BELL CITY - Offering himself as someone who will represent the concerns of average working people, Johnny Dover, a Bell City factory worker, filed last week for Congress from the 8th District.
"I think the people are just looking for an average working guy," said the 40-year-old Dover, a Democrat. "If I can win the primary, I feel like I've got a good shot in November."
For the last eight years, Dover has been employed by the Golden Cat Corp. plant in Bloomfield, which makes kitty litter.
"I've done a lot of things in my life," said Dover. "Most of the people in Washington are lawyers, and we know that hasn't worked."
Dover has worked on farms, been self-employed with a heating and air conditioning business and has worked as a union carpenter.
"What they need in Washington is a dose of the real world," he said. "We just don't need any more people who have been raised up there and stay 20 years and don't know what's going on in the real world."
Dover filed on Monday, one day before incumbent U.S. Rep. Bill Emerson revealed that he had been told by the House Ethics Committee that six checks he wrote on his House Bank account were held for insufficient funds.
Now that Emerson's revelations have come out, Dover is convinced that people in the 8th District are ready for change in 1992.
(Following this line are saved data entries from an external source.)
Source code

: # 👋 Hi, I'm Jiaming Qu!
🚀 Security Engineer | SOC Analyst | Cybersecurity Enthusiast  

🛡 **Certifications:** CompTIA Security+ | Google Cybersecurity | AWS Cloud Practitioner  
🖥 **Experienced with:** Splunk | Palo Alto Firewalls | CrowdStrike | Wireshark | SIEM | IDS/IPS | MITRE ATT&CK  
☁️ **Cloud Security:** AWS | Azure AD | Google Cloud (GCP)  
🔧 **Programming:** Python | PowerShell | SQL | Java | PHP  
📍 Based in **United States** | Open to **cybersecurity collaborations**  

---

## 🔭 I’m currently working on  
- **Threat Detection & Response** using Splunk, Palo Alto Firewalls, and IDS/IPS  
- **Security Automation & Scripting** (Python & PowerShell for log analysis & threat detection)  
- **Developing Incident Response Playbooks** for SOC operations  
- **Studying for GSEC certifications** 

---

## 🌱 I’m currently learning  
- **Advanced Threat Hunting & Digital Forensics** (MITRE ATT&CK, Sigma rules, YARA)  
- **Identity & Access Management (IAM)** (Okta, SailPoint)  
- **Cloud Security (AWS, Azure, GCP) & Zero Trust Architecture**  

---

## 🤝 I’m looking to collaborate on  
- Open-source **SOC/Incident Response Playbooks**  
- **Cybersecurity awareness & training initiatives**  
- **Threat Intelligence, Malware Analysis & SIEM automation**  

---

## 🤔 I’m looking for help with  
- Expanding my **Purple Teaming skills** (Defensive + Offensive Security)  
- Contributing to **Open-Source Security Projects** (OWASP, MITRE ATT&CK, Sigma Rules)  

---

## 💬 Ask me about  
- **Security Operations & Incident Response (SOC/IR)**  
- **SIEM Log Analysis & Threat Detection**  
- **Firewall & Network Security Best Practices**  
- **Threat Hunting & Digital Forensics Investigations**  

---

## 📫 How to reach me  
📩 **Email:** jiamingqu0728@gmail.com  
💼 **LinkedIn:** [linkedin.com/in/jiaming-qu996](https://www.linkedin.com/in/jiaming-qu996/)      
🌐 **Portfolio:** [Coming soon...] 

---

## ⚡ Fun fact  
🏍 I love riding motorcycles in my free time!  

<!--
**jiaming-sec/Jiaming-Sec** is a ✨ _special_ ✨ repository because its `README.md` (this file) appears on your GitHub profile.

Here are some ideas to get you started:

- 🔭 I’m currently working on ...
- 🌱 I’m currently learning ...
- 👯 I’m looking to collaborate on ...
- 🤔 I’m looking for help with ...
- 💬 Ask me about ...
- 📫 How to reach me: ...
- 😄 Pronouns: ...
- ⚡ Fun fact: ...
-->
"That's just another example of Congress being out of touch with the real world," said Dover. "They do not live by the same rules as the rest of us; the time is right to clean out Washington and put in average working people."
Emerson has filed for a seventh two-year term in the House. He is challenged in the August Republican primary by Earl Durnell, a farmer from Cabool.
Asked why he decided to run, Dover explained, "The mood of the country is to throw the incumbents out. This seems to be the year to do it."
At the time Dover filed, the only Democratic candidate in the race was Thad Bullock, a retired Cape Girardeau businessman who has unsuccessfully sought his party's nomination five times before.
Since there were no seasoned politicians in the race, Dover thought it would be a good opportunity to win the nomination. With the revelations about Emerson's bad checks, Dover now feels other candidates will enter the race before the March 31 deadline.
Dover ran in 1988 and finished fourth in the primary behind Wayne Cryts, Riley Bock and Bullock. Dover believes many of the voters who wanted a working man turned to Cryts instead of him. He is hopeful many of Cryts' 1988 voters will look to him in 1992.
A native of Bell City, Dover plans to travel the 8th District as much as possible the next few months. The type of primary campaign he runs will depend on whether any other candidates enter the race.
He anticipates a low-budget campaign, since he has decided not to accept contributions from political action committees.
Some of the issues he plans to talk about during the campaign are provisions for a national health care plan, fairer trade arrangements with Japan, increasing the production of ethanol, reducing the influence of PACs, and providing "less foreign aid to countries that don't appreciate it.
"I'm calling myself the people's candidate because I am a factory worker," said Dover. "The average working man needs someone to start working for them. I'm telling everyone to think it over and vote for Dover."